Problem statement
Keep the wording of every entry exactly as it is while leaving the pictures out of your copy.
*** Excerpted data Section Begins ***
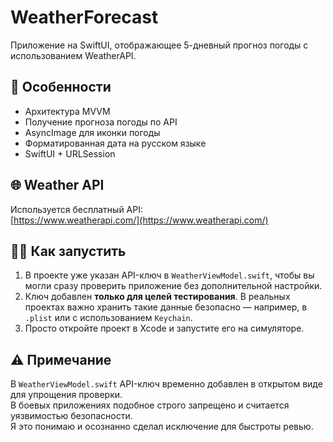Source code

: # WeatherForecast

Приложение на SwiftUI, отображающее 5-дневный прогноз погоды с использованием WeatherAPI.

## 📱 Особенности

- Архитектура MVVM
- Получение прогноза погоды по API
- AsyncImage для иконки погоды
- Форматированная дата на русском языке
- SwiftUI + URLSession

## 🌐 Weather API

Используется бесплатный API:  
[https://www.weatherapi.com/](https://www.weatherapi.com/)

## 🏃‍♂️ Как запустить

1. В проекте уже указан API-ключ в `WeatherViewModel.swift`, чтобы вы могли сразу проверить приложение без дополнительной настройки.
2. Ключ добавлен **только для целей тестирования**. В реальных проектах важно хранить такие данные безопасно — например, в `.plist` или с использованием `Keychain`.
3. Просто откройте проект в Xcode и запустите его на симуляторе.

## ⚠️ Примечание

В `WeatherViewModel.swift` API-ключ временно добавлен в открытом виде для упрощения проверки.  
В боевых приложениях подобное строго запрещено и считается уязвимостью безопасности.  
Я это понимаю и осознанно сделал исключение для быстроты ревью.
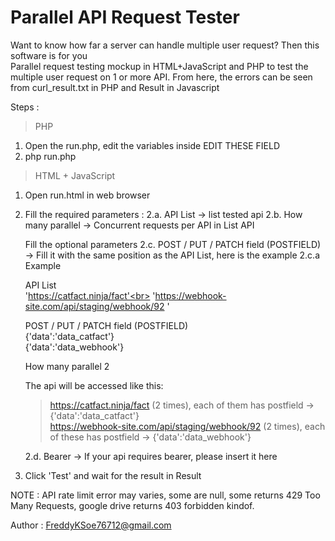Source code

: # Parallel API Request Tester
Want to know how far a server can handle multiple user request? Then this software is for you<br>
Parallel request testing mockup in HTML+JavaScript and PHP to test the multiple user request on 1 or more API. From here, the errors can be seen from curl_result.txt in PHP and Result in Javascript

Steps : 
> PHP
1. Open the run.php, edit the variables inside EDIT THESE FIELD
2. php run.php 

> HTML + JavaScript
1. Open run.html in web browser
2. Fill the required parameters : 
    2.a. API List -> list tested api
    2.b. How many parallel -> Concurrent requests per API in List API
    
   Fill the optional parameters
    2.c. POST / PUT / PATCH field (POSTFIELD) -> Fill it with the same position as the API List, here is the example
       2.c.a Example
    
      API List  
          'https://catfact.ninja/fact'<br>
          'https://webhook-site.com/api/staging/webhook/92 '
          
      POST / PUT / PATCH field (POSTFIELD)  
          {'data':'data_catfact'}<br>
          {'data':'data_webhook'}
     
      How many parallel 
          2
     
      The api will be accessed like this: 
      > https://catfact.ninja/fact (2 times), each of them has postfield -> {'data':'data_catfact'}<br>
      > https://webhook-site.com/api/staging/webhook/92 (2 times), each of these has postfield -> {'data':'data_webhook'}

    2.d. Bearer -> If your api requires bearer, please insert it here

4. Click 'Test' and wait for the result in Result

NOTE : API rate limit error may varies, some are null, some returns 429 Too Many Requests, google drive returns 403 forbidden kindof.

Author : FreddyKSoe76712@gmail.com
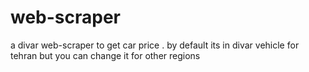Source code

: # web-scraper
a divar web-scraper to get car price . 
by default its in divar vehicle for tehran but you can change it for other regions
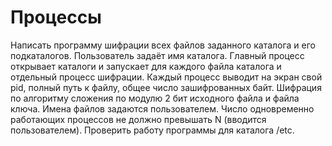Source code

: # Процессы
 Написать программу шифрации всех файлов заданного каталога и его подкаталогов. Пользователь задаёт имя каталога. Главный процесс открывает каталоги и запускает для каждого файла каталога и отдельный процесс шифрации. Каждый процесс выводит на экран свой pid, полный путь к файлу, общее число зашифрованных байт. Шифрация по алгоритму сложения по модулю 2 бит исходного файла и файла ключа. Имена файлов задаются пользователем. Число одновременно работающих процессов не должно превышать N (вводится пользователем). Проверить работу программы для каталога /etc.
*** Excerpted data Section Ends ***
Response to this exercise
Source code

: # WeatherForecast

Приложение на SwiftUI, отображающее 5-дневный прогноз погоды с использованием WeatherAPI.

## 📱 Особенности

- Архитектура MVVM
- Получение прогноза погоды по API
- AsyncImage для иконки погоды
- Форматированная дата на русском языке
- SwiftUI + URLSession

## 🌐 Weather API

Используется бесплатный API:  
[https://www.weatherapi.com/](https://www.weatherapi.com/)

## 🏃‍♂️ Как запустить

1. В проекте уже указан API-ключ в `WeatherViewModel.swift`, чтобы вы могли сразу проверить приложение без дополнительной настройки.
2. Ключ добавлен **только для целей тестирования**. В реальных проектах важно хранить такие данные безопасно — например, в `.plist` или с использованием `Keychain`.
3. Просто откройте проект в Xcode и запустите его на симуляторе.

## ⚠️ Примечание

В `WeatherViewModel.swift` API-ключ временно добавлен в открытом виде для упрощения проверки.  
В боевых приложениях подобное строго запрещено и считается уязвимостью безопасности.  
Я это понимаю и осознанно сделал исключение для быстроты ревью.
Source code

: # Parallel API Request Tester
Want to know how far a server can handle multiple user request? Then this software is for you<br>
Parallel request testing mockup in HTML+JavaScript and PHP to test the multiple user request on 1 or more API. From here, the errors can be seen from curl_result.txt in PHP and Result in Javascript

Steps : 
> PHP
1. Open the run.php, edit the variables inside EDIT THESE FIELD
2. php run.php 

> HTML + JavaScript
1. Open run.html in web browser
2. Fill the required parameters : 
    2.a. API List -> list tested api
    2.b. How many parallel -> Concurrent requests per API in List API
    
   Fill the optional parameters
    2.c. POST / PUT / PATCH field (POSTFIELD) -> Fill it with the same position as the API List, here is the example
       2.c.a Example
    
      API List  
          'https://catfact.ninja/fact'<br>
          'https://webhook-site.com/api/staging/webhook/92 '
          
      POST / PUT / PATCH field (POSTFIELD)  
          {'data':'data_catfact'}<br>
          {'data':'data_webhook'}
     
      How many parallel 
          2
     
      The api will be accessed like this: 
      > https://catfact.ninja/fact (2 times), each of them has postfield -> {'data':'data_catfact'}<br>
      > https://webhook-site.com/api/staging/webhook/92 (2 times), each of these has postfield -> {'data':'data_webhook'}

    2.d. Bearer -> If your api requires bearer, please insert it here

4. Click 'Test' and wait for the result in Result

NOTE : API rate limit error may varies, some are null, some returns 429 Too Many Requests, google drive returns 403 forbidden kindof.

Author : FreddyKSoe76712@gmail.com
Source code

: # web-scraper
a divar web-scraper to get car price . 
by default its in divar vehicle for tehran but you can change it for other regions
Source code

: # Процессы
 Написать программу шифрации всех файлов заданного каталога и его подкаталогов. Пользователь задаёт имя каталога. Главный процесс открывает каталоги и запускает для каждого файла каталога и отдельный процесс шифрации. Каждый процесс выводит на экран свой pid, полный путь к файлу, общее число зашифрованных байт. Шифрация по алгоритму сложения по модулю 2 бит исходного файла и файла ключа. Имена файлов задаются пользователем. Число одновременно работающих процессов не должно превышать N (вводится пользователем). Проверить работу программы для каталога /etc.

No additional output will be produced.